151 F. Supp. 2d 651, 2001 U.S. Dist. LEXIS 7557
CourtDistrict Court, D. Maryland
DecidedJune 1, 2001
DocketCivil JFM-00-758
StatusPublished
Cited by5 cases

This text of 151 F. Supp. 2d 651 (White v. Maryland Transportation Authority) is published on Counsel Stack Legal Research, covering District Court, D. Maryland primary law. Counsel Stack provides free access to over 12 million legal documents including statutes, case law, regulations, and constitutions.

Bluebook
White v. Maryland Transportation Authority, 151 F. Supp. 2d 651, 2001 U.S. Dist. LEXIS 7557 (D. Md. 2001).

Opinion

OPINION

MOTZ, Distiict Judge.

On November 22, 1998, at Baltimore Washington International Airport, Gregory Justice, a police officer working for the Maryland Transportation Authority [MTA], arrested Douglas White, a would-be passenger on Southwest Airlines. White was charged with failure to obey a lawful order of a police officer, intoxication in a public place, and possession of cocaine. The state prosecutor ultimately filed a nolle prosequi on all three charges. White has filed thirteen charges against the MTA and Justice, under the U.S. Constitution, the Maryland Declaration of Rights, and Maryland common law. 1 He now moves for summary judgment on three counts of false arrest (counts 1, 7, and 10) and two counts of malicious prosecution (counts 5 and 9). The MTA moves for summary judgment on all counts in which White asserts negligent training and supervision by the state (counts 2, 4, 6, 11, and 13). Justice moves for summary judgment on all counts against him (counts 1, 3, 5, 7-10, and 12) on two grounds: failure to state a claim upon which relief can be granted and qualified immunity.

I. Background,

Summary judgment is proper if the evidence shows that “there is no genuine issue as to any material fact and that the moving party is entitled to a judgment as a matter of law.” Fed.R.Civ.P. 56(c). A genuine dispute about a material fact exists “if the evidence is such that a reasonable jury could return a verdict for the non-moving party.” Anderson v. Liberty Lobby, Inc., 477 U.S. 242, 248, 106 S.Ct. 2505, 91 L.Ed.2d 202 (1986). The court must draw all reasonable factual inferences in favor of the non-movant. 477 U.S. at 255, 106 S.Ct. 2505. Accordingly, in considering White’s motion for summary judgment, the court must draw all reasonable factual inferences in favor of the state and Officer Justice, and in considering the defendants’ motions, the court must draw *654 all reasonable factual inferences in favor of White.

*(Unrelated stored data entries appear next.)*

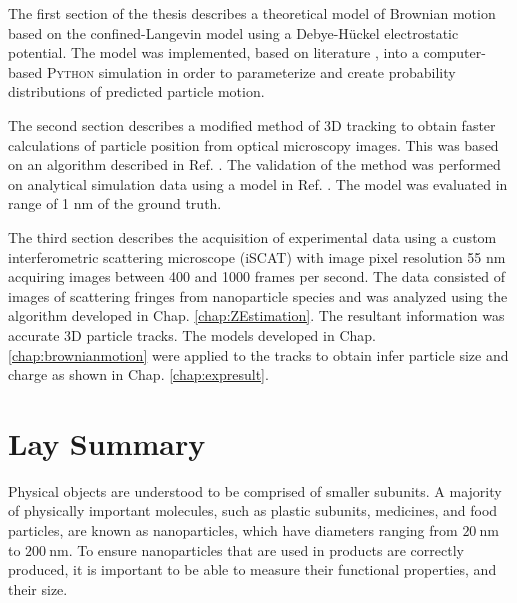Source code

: 
The first section of the thesis describes a theoretical model of Brownian motion based on the confined-Langevin model using a Debye-Hückel electrostatic potential. The model was implemented, based on literature \cite{millanNumericalSimulationsConfined2023}, into a computer-based \textsc{Python} simulation in order to parameterize and create probability distributions of predicted particle motion. 

The second section describes a modified method of 3D tracking to obtain faster calculations of particle position from optical microscopy images. This was based on an algorithm described in Ref. \cite{dewitPreciseCharacterizationNanometerscale2023}. The validation of the method was performed on analytical simulation data using a model in Ref. \cite{Dastjerdi2022}. The model was evaluated in range of 1 nm of the ground truth.  

The third section describes the acquisition of  experimental data using a custom interferometric scattering microscope (iSCAT) with image pixel resolution 55 nm acquiring images between 400 and 1000 frames per second. The data consisted of images of scattering fringes from nanoparticle species and was analyzed using the algorithm developed in Chap. \ref{chap:ZEstimation}. The resultant information was accurate 3D particle tracks. The models developed in Chap. \ref{chap:brownianmotion} were applied to the tracks to obtain infer particle size and charge as shown in Chap. \ref{chap:expresult}. 

\newpage
\section*{Lay Summary}

Physical objects are understood to be comprised of smaller subunits. A majority of physically important molecules, such as plastic subunits, medicines, and food particles, are known as nanoparticles, which have diameters ranging from  $\SI{20}{\nm}$ to $\SI{200}{\nm}$. To ensure nanoparticles that are used in products are correctly produced, it is important to be able to measure their functional properties, and their size.

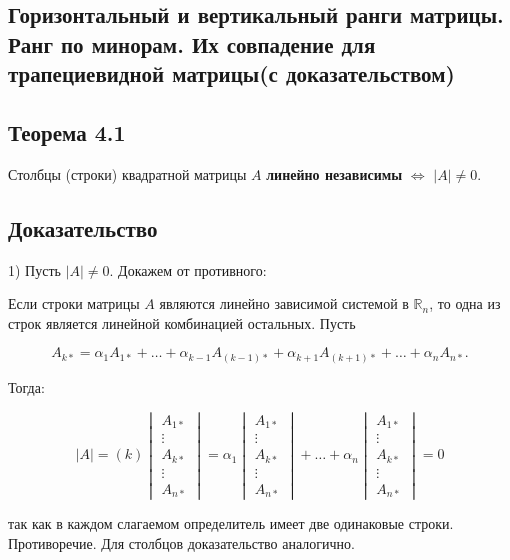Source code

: {
\subsection{Горизонтальный и вертикальный ранги матрицы. Ранг по минорам. Их совпадение для трапециевидной матрицы(с доказательством)}

\subsection*{Теорема 4.1}

Столбцы (строки) квадратной матрицы \( A \) \textbf{линейно независимы} \( \iff \) \( |A| \neq 0 \).

\subsection*{Доказательство}

1) Пусть \( |A| \neq 0 \). Докажем от противного: 

Если строки матрицы \( A \) являются линейно зависимой системой в \( \mathbb{R}_n \), то одна из строк является линейной комбинацией остальных. Пусть 



\[
A_{k*} = \alpha_1 A_{1*} + \dots + \alpha_{k-1} A_{(k-1)*} + \alpha_{k+1} A_{(k+1)*} + \dots + \alpha_n A_{n*}.
\]



Тогда:



\[
|A| = (k)
\begin{vmatrix}
A_{1*} \\
\vdots \\
A_{k*} \\
\vdots \\
A_{n*}
\end{vmatrix}
=
\alpha_1
\begin{vmatrix}
A_{1*} \\
\vdots \\
A_{k*} \\
\vdots \\
A_{n*}
\end{vmatrix} 
+ \dots + 
\alpha_n
\begin{vmatrix}
A_{1*} \\
\vdots \\
A_{k*} \\
\vdots \\
A_{n*}
\end{vmatrix} = 0
\]

так как в каждом слагаемом определитель имеет две одинаковые строки.  Противоречие. 
Для столбцов доказательство аналогично.


}
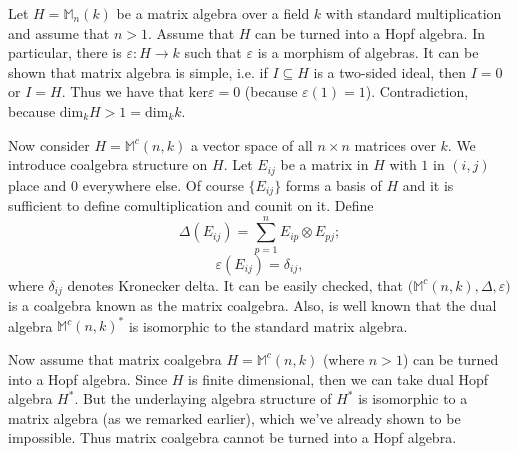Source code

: \documentclass[12pt]{article}
\begin{document}
Let $H=\mathbb{M}_{n}(k)$ be a matrix algebra over a field $k$ with standard multiplication and assume that $n>1$. Assume that $H$ can be turned into a Hopf algebra. In particular, there is $\varepsilon:H\to k$ such that $\varepsilon$ is a morphism of algebras. It can be shown that matrix algebra is simple, i.e. if $I\subseteq H$ is a two-sided ideal, then $I=0$ or $I=H$. Thus we have that $\mathrm{ker}\varepsilon=0$ (because $\varepsilon(1)=1$). Contradiction, because $\mathrm{dim}_{k}H>1=\mathrm{dim}_{k}k$.

Now consider $H=\mathbb{M}^{c}(n,k)$ a vector space of all $n\times n$ matrices over $k$. We introduce coalgebra structure on $H$. Let $E_{ij}$ be a matrix in $H$ with $1$ in $(i,j)$ place and $0$ everywhere else. Of course $\{E_{ij}\}$ forms a basis of $H$ and it is sufficient to define comultiplication and counit on it. Define
$$\Delta(E_{ij})=\sum_{p=1}^{n} E_{ip}\otimes E_{pj};$$
$$\varepsilon(E_{ij})=\delta_{ij},$$
where $\delta_{ij}$ denotes Kronecker delta. It can be easily checked, that $\big(\mathbb{M}^c(n,k),\Delta,\varepsilon\big)$ is a coalgebra known as the matrix coalgebra. Also, is well known that the dual algebra $\mathbb{M}^c(n,k)^*$ is isomorphic to the standard matrix algebra.

Now assume that matrix coalgebra $H=\mathbb{M}^c(n,k)$ (where $n>1$) can be turned into a Hopf algebra. Since $H$ is finite dimensional, then we can take dual Hopf algebra $H^*$. But the underlaying algebra structure of $H^*$ is isomorphic to a matrix algebra (as we remarked earlier), which we've already shown to be impossible. Thus matrix coalgebra cannot be turned into a Hopf algebra.
\end{document}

Late on November 22, 1998, Douglas White attempted to check in at Gate C-13 for a flight on Southwest Airlines. White testified on deposition that he had shared a bottle of wine with friends at dinner several hours earlier, that he had spilled coffee on himself en route to the airport, and that he otherwise appeared disheveled because he had been roller-blading earlier in the day. Two employees of Southwest Airlines, Sheila Michael and her supervisor Melissa Chalupa, concluded that he was drunk and was behaving erratically, and ultimately, after consultation with the captain of the plane, who did not observe White, informed White that he would not be permitted to board the plane. White protested this decision and demanded a refund. Officer Justice arrived with Officer Westbrook in response to a call by one of the airline employees, and eventually ordered White to sit. In response to the order White remained standing and said nothing. Justice arrested him.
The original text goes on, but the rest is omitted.